We are excited to announce the extension of A8 and A9 support in Azure to include virtual machine (IaaS) options for these sizes running either Windows Server or Linux operating systems. Compute-intensive workloads can take advantage of bringing their own images to Azure and leverage the higher memory, increased number of cores per VM and the unique capability of a second backend network. This network supports remote direct memory access (RDMA) up to 40Gbps for lower latency and high-throughput communication between compute nodes. RDMA connectivity is available today only on Windows Sever virtual machines and requires the HpcVmDrivers VM extension. You can learn more about this extension, here, at the MSDN library.
These instances are designed for High Performance Computing (HPC) applications such as computational fluid dynamics, finite element analysis, and weather forecasting. Other industries will benefit from this new offering as well, including but not limited to manufacturing, energy exploration, life sciences, et. al.
"The new Azure A9 instances reduce our video transcoding time by 70% compared to A7 [instances]”
--Alexander Leschinsky, Managing Director, G&L Systemhaus, Germany
Today you can specify the A8 or A9 size when creating VMs through PowerShell or the Azure REST APIs. Soon you’ll see the sizes in the Azure Portal. More information on deploying these new instances can be found on the Azure blog. RDMA capabilities are accessed through the Network Direct interface. Network Direct is supported in Microsoft MPI (MS-MPI), and we are working with partners to enable Network Direct in other MPI stacks, as well as bringing RDMA capabilities to Linux virtual machines.
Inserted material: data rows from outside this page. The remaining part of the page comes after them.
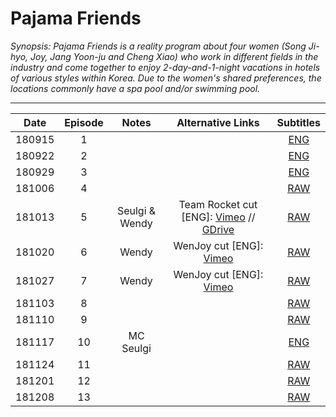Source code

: # **Pajama Friends**
*Synopsis: Pajama Friends is a reality program about four women (Song Ji-hyo, Joy, Jang Yoon-ju and Cheng Xiao) who work in different fields in the industry and come together to enjoy 2-day-and-1-night vacations in hotels of various styles within Korea. Due to the women's shared preferences, the locations commonly have a spa pool and/or swimming pool.*

___
| **Date** | **Episode** |   **Notes**    |                                                              **Alternative Links**                                                              |                         **Subtitles**                          |
|:--------:|:-----------:|:--------------:|:-----------------------------------------------------------------------------------------------------------------------------------------------:|:--------------------------------------------------------------:|
|  180915  |      1      |                |                                                                                                                                                 | [ENG](http://kshow123.net/show/pajama-friends/episode-1.html)  |
|  180922  |      2      |                |                                                                                                                                                 | [ENG](http://kshow123.net/show/pajama-friends/episode-2.html)  |
|  180929  |      3      |                |                                                                                                                                                 | [ENG](http://kshow123.net/show/pajama-friends/episode-3.html)  |
|  181006  |      4      |                |                                                                                                                                                 | [RAW](http://kshow123.net/show/pajama-friends/episode-4.html)  |
|  181013  |      5      | Seulgi & Wendy | Team Rocket cut [ENG]: [Vimeo](https://vimeo.com/388806752) // [GDrive](https://drive.google.com/file/d/1P3X1SFSs3xIotRBPsAfRf3ku0INWHKdH/view) | [RAW](http://kshow123.net/show/pajama-friends/episode-5.html)  |
|  181020  |      6      |     Wendy      |                                             WenJoy cut [ENG]: [Vimeo](https://vimeo.com/376499969)                                              | [RAW](http://kshow123.net/show/pajama-friends/episode-6.html)  |
|  181027  |      7      |     Wendy      |                                             WenJoy cut [ENG]: [Vimeo](https://vimeo.com/376500804)                                              | [RAW](http://kshow123.net/show/pajama-friends/episode-7.html)  |
|  181103  |      8      |                |                                                                                                                                                 | [RAW](http://kshow123.net/show/pajama-friends/episode-8.html)  |
|  181110  |      9      |                |                                                                                                                                                 | [RAW](http://kshow123.net/show/pajama-friends/episode-9.html)  |
|  181117  |     10      |   MC Seulgi    |                                                                                                                                                 | [ENG](http://kshow123.net/show/pajama-friends/episode-10.html) |
|  181124  |     11      |                |                                                                                                                                                 | [RAW](http://kshow123.net/show/pajama-friends/episode-11.html) |
|  181201  |     12      |                |                                                                                                                                                 | [RAW](http://kshow123.net/show/pajama-friends/episode-12.html) |
|  181208  |     13      |                |                                                                                                                                                 | [RAW](http://kshow123.net/show/pajama-friends/episode-1.html)  |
Customers have asked us to provide this capability in Windows Azure because their on-premises HPC clusters are at capacity or they need a way to scale models that are too large or complex to run on existing infrastructure, e.g. a workstation. HPC Pack 2012 R2 clusters are fully supported to be deployed in Azure with A8 or A9 VM types. Now you can shift your on-premises HPC clusters to Azure.
We’re excited to bring these expanded capabilities. You can get more information about Azure Big Compute, here, at the MSDN Library. To learn more about the initial offering of A8 and A9 sizes for PaaS workloads, view this January blog post. Contact us at firstname.lastname@example.org with your feedback and suggestions.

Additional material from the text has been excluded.